> _TASK GOAL_:
Check each line of the data below for the word "diffusers", then extract the ones that have it.
-*-*-
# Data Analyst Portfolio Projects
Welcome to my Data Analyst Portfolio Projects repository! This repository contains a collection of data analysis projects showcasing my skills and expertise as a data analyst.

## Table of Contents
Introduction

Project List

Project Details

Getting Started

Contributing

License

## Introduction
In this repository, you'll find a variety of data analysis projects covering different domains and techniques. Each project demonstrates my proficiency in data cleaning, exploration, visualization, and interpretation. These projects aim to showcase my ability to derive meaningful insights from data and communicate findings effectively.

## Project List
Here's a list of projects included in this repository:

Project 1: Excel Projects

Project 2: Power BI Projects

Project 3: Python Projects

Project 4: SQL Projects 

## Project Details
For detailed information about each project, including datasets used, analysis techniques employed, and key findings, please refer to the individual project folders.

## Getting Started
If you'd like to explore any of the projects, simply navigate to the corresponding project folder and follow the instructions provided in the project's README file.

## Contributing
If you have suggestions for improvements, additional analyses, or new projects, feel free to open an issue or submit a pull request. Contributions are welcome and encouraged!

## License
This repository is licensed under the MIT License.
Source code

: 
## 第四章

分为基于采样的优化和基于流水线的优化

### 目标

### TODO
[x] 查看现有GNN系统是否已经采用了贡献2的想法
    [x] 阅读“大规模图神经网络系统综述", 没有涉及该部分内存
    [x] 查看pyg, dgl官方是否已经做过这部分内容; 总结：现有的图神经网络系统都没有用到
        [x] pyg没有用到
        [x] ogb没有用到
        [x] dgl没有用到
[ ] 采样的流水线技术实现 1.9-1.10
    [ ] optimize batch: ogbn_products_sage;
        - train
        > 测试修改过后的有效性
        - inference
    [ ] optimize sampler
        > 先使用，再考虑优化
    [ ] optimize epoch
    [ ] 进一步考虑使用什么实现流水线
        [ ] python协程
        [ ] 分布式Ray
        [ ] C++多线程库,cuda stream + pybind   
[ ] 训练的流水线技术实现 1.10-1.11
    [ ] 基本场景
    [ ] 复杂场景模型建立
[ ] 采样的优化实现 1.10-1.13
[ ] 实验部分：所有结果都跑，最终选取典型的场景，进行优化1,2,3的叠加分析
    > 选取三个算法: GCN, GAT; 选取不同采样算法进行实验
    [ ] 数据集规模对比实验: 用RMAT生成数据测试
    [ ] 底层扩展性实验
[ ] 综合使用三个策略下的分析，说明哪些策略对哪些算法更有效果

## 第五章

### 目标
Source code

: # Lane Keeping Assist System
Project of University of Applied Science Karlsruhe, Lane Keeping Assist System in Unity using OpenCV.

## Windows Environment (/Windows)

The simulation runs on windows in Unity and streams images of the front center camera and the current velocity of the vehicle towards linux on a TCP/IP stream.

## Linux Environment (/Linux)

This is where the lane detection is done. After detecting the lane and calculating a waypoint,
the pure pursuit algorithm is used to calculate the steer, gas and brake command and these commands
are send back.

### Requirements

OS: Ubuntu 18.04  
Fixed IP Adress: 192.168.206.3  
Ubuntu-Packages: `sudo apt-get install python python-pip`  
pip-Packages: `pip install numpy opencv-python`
-*-*-
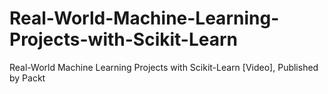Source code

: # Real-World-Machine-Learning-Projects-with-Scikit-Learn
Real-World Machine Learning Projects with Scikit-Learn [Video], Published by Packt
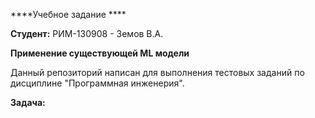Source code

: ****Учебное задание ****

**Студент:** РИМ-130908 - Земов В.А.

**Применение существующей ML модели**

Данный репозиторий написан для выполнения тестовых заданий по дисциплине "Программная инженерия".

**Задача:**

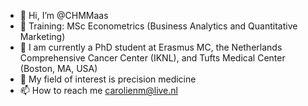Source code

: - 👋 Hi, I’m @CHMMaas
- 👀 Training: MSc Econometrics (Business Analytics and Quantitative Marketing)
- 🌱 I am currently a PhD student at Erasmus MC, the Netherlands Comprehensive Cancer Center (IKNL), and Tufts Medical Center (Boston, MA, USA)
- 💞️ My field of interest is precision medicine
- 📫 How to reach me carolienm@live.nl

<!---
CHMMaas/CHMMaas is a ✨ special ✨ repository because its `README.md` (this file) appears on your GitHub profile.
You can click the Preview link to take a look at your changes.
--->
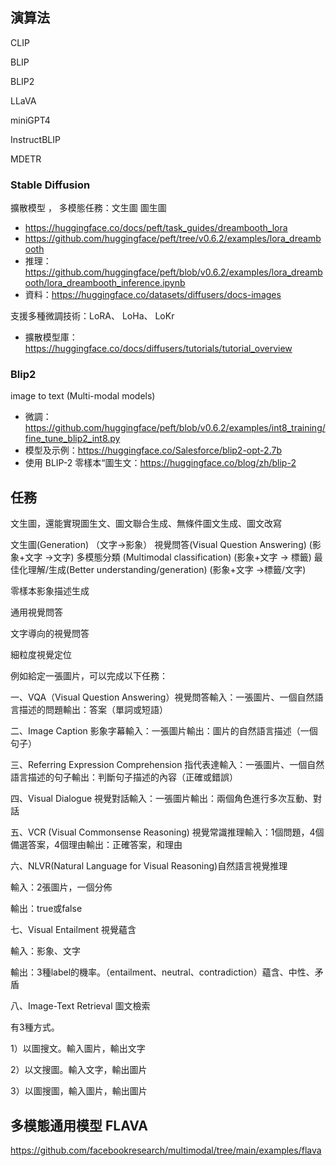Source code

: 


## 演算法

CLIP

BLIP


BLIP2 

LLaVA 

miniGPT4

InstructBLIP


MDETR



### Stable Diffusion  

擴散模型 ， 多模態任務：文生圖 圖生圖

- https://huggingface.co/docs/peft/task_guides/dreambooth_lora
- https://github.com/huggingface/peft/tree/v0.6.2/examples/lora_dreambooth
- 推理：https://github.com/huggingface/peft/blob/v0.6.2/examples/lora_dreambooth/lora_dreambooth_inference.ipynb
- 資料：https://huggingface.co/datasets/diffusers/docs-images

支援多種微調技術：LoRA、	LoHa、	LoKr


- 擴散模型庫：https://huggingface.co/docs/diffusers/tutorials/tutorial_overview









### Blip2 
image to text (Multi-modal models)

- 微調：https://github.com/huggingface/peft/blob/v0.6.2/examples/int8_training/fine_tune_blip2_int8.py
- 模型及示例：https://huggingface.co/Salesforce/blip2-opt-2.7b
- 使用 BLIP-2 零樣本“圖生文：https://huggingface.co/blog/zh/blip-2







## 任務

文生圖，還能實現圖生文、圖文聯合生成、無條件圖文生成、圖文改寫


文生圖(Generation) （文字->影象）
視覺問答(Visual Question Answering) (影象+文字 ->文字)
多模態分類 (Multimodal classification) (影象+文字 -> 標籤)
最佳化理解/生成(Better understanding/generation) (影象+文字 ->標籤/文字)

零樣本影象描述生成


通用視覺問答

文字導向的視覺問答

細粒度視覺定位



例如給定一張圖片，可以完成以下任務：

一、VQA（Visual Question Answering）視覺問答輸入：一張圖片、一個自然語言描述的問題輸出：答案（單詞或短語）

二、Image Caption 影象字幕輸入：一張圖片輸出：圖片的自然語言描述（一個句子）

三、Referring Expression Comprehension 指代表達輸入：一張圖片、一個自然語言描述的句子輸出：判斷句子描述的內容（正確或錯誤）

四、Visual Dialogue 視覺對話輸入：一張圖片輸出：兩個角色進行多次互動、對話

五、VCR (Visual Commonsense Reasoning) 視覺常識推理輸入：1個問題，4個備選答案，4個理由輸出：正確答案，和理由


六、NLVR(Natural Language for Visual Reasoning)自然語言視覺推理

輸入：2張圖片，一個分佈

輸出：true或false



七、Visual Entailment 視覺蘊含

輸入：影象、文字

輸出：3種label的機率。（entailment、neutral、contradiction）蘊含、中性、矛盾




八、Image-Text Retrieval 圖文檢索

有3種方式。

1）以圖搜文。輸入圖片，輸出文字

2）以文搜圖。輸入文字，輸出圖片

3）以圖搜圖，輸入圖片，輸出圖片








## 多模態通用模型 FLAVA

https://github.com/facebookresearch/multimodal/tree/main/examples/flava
-*-*-
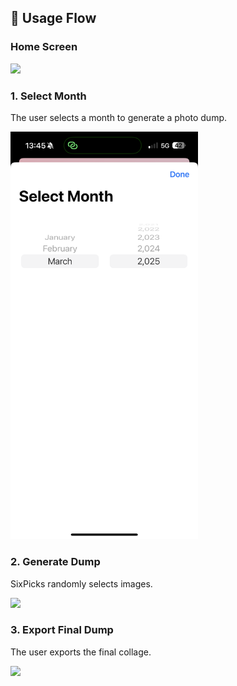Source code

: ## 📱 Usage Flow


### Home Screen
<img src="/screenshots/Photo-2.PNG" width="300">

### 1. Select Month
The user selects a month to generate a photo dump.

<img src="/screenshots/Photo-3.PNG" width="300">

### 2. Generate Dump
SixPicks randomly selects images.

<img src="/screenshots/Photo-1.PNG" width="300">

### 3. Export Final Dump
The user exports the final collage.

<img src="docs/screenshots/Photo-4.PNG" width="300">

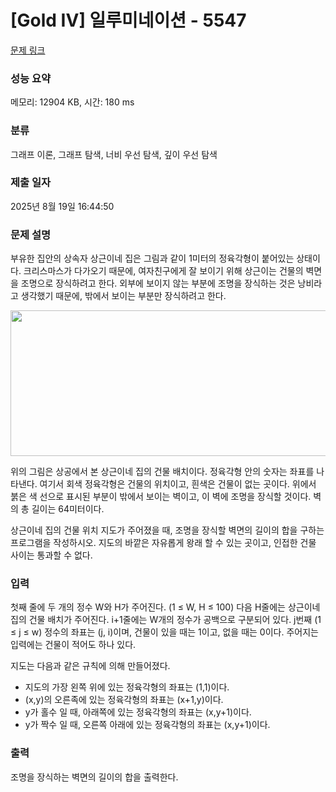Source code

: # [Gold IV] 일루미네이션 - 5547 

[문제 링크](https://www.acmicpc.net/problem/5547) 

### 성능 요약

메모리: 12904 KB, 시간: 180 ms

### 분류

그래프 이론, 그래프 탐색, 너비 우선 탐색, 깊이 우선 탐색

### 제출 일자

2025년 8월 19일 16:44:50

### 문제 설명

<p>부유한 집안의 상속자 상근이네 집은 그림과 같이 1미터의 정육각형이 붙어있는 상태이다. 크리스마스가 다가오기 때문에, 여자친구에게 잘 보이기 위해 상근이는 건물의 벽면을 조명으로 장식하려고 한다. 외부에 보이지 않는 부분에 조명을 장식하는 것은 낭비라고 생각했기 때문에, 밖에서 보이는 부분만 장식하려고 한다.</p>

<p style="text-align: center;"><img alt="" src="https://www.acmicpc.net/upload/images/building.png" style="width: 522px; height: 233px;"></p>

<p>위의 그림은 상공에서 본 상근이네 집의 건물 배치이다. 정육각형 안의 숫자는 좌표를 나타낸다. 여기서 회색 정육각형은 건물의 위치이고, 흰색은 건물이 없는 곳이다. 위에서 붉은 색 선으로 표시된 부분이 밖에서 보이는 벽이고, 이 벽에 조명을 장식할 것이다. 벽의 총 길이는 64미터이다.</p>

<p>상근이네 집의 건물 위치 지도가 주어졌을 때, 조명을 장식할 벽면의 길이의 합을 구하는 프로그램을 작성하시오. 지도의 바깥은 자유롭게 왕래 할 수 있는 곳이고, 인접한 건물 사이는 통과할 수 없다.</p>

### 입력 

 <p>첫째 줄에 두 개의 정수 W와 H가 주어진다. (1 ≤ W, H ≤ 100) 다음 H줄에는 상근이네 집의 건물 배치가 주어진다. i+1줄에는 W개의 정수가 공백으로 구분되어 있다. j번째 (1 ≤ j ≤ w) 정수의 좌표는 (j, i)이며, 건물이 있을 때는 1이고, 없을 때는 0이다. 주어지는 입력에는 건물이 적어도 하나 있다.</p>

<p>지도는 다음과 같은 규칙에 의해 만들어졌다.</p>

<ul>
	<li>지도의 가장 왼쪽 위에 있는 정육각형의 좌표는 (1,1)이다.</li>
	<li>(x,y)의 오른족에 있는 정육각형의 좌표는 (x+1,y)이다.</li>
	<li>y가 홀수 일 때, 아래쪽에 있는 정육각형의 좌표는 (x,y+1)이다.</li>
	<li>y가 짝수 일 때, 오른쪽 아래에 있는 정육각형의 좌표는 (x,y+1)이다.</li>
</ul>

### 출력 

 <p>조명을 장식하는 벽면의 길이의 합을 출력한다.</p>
-*-*-
> _ANSWER SECTION_:
- 資料：https://huggingface.co/datasets/diffusers/docs-images
- 擴散模型庫：https://huggingface.co/docs/diffusers/tutorials/tutorial_overview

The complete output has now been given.